Start of RECORDS FOR PROCESSING

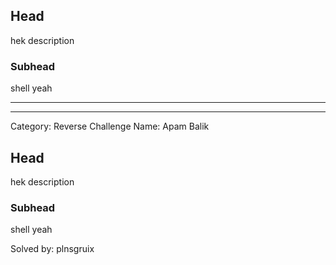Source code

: 
## Head

hek description

### Subhead

shell yeah

---

---
Category: Reverse
Challenge Name: Apam Balik


## Head

hek description

### Subhead

shell yeah


Solved by: plnsgruix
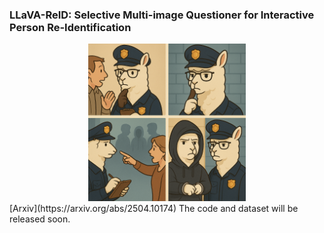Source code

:### LLaVA-ReID: Selective Multi-image Questioner for Interactive Person Re-Identification
<div align=center>
<img src="img/illustration.png" alt="LLaVA-ReID" width="50%" />
</div>
[Arxiv](https://arxiv.org/abs/2504.10174)
The code and dataset will be released soon.
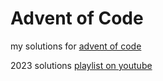 # Advent of Code

my solutions for [advent of code](https://adventofcode.com/)

2023 solutions [playlist on youtube](https://www.youtube.com/watch?v=ANjE2vF7lcU&list=PLQY19IEl_v9_ZtX1rrJ_Uamt4K4tqalqD)
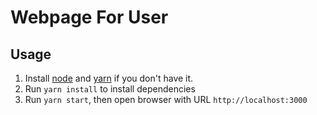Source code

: # Webpage For User

## Usage
1. Install [node](https://nodejs.org/en/download/package-manager/) and [yarn](https://yarnpkg.com/lang/en/docs/install) if you don't have it.
2. Run `yarn install` to install dependencies
3. Run `yarn start`, then open browser with URL `http://localhost:3000`
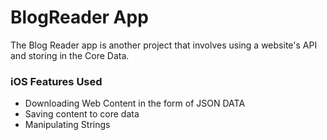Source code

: # BlogReader App
The Blog Reader app is another project that involves using a website's API and storing in the Core Data. 

### iOS Features Used

* Downloading Web Content in the form of JSON DATA
* Saving content to core data
* Manipulating Strings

End of RECORDS FOR PROCESSING

*DIRECTIONS FOR THIS TASK*:
The records above must be repeated exactly, minus their pictures.

*OUTPUT BELOW*:
Source code

: 
## Head

hek description

### Subhead

shell yeah

---

---
Category: Reverse
Challenge Name: Apam Balik


## Head

hek description

### Subhead

shell yeah


Solved by: plnsgruix
Source code

:### LLaVA-ReID: Selective Multi-image Questioner for Interactive Person Re-Identification
<div align=center>
<img src="img/illustration.png" alt="LLaVA-ReID" width="50%" />
</div>
[Arxiv](https://arxiv.org/abs/2504.10174)
The code and dataset will be released soon.
 # Advent of Code

my solutions for [advent of code](https://adventofcode.com/)

2023 solutions [playlist on youtube](https://www.youtube.com/watch?v=ANjE2vF7lcU&list=PLQY19IEl_v9_ZtX1rrJ_Uamt4K4tqalqD)
Source code

: # Webpage For User

## Usage
1. Install [node](https://nodejs.org/en/download/package-manager/) and [yarn](https://yarnpkg.com/lang/en/docs/install) if you don't have it.
2. Run `yarn install` to install dependencies
3. Run `yarn start`, then open browser with URL `http://localhost:3000`
Source code

: # BlogReader App
The Blog Reader app is another project that involves using a website's API and storing in the Core Data. 

### iOS Features Used

* Downloading Web Content in the form of JSON DATA
* Saving content to core data
* Manipulating Strings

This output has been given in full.